Understanding User Agents

INTRODUCTION

I have had a few discussions around web user agents at work recently. It turns out that they are not straightforward at all. In other words, trying to report browser usage to our Business Unit required a nontrivial translation. The more I dug in, the more I learned. I had some challenges finding the information, so I thought it be useful to document my findings and centralizing the sites I used to figure all this out.

Just a quick background: Our web application, for a multitude of reasons, sends Internet Explorer users into a kind of compatibility mode in which it appears the browser is another version of IE (frequently 7, which no one uses anymore). In addition to this, in some of the application logs, there are user agents that appear with the prefix from the app followed by the browser as it understands it - also frequently IE7. For other browsers - it could be Google Crome (GC43; 43 is the browser version) or Mozilla Firefox (FF38; same deal here with the version number) - it does the same thing, though those browsers do not default to a compatibility mode in the same way.

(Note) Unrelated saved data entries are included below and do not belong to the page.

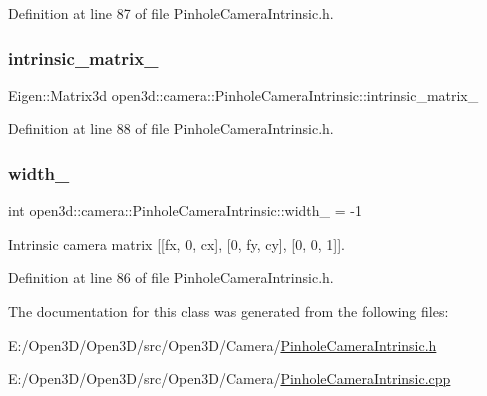 Definition at line 87 of file Pinhole\+Camera\+Intrinsic.\+h.

\mbox{\label{classopen3d_1_1camera_1_1_pinhole_camera_intrinsic_aaec6ac584fd3b3cc97f21824cc3581bd}} 
\subsubsection{\texorpdfstring{intrinsic\_matrix\_}{intrinsic\_matrix\_}}
{\footnotesize\ttfamily Eigen\+::\+Matrix3d open3d\+::camera\+::\+Pinhole\+Camera\+Intrinsic\+::intrinsic\+\_\+matrix\+\_\+}



Definition at line 88 of file Pinhole\+Camera\+Intrinsic.\+h.

\mbox{\label{classopen3d_1_1camera_1_1_pinhole_camera_intrinsic_a1cd741802818785dcc04ca191c0f6b83}} 
\subsubsection{\texorpdfstring{width\_}{width\_}}
{\footnotesize\ttfamily int open3d\+::camera\+::\+Pinhole\+Camera\+Intrinsic\+::width\+\_\+ = -\/1}



Intrinsic camera matrix \mbox{[}\mbox{[}fx, 0, cx\mbox{]}, \mbox{[}0, fy, cy\mbox{]}, \mbox{[}0, 0, 1\mbox{]}\mbox{]}. 



Definition at line 86 of file Pinhole\+Camera\+Intrinsic.\+h.



The documentation for this class was generated from the following files\+:\begin{DoxyCompactItemize}
\item 
E\+:/\+Open3\+D/\+Open3\+D/src/\+Open3\+D/\+Camera/\mbox{\hyperlink{_pinhole_camera_intrinsic_8h}{Pinhole\+Camera\+Intrinsic.\+h}}\item 
E\+:/\+Open3\+D/\+Open3\+D/src/\+Open3\+D/\+Camera/\mbox{\hyperlink{_pinhole_camera_intrinsic_8cpp}{Pinhole\+Camera\+Intrinsic.\+cpp}}\end{DoxyCompactItemize}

This is only the beginning of the confusion that is a web user agent string.

While there isn’t much I can do about the application logs doing its own user agent translations (we’ll need to make some changes to the system logging), I can decipher the users strings from the places in the app that report the raw user agent strings. These are the strings that begin with Mozilla (more on that below). Let’s walk through them.

THE USER AGENT STRING

It can look like many different things. Here are some examples:

  • Mozilla/5.0 (Windows NT 6.1;; WOW64) AppleWebKit/537.36 (KHTML, like Gecko) Chrome/43.0.2357.81 Safari/537.36
  • Mozilla/5.0 (Windows NT 6.3;; WOW64;; rv:31.0) Gecko/20100101 Firefox/31.0
  • Mozilla/5.0 (Macintosh;; Intel Mac OS X 10_10_3) AppleWebKit/600.5.17 (KHTML, like Gecko) Version/8.0.5 Safari/600.5.17
  • Mozilla/5.0 (compatible;; MSIE 9.0;; Windows NT 6.1;; WOW64;; Trident/7.0;; SLCC2;; .NET CLR 2.0.50727;; .NET CLR 3.5.30729;; .NET CLR 3.0.30729;; Media Center PC 6.0;; .NET4.0C;; .NET4.0E)
  • Mozilla/4.0 (compatible;; MSIE 7.0;; Windows NT 6.1;; WOW64;; Trident/7.0;; SLCC2;; .NET CLR 2.0.50727;; .NET CLR 3.5.30729;; .NET CLR 3.0.30729;; Media Center PC 6.0;; MAEM;; .NET4.0C;; InfoPath.1)
  • Mozilla/4.0 (compatible;; MSIE 8.0;; Windows NT 5.1;; Trident/4.0;; .NET CLR 1.0.3705;; .NET CLR 1.1.4322;; Media Center PC 4.0;; .NET CLR 2.0.50727;; .NET CLR 3.0.4506.2152;; .NET CLR 3.5.30729;; InfoPath.3;; .NET4.0C;; yie8)
  • Mozilla/5.0 (compatible;; MSIE 9.0;; Windows NT 6.1;; Trident/5.0)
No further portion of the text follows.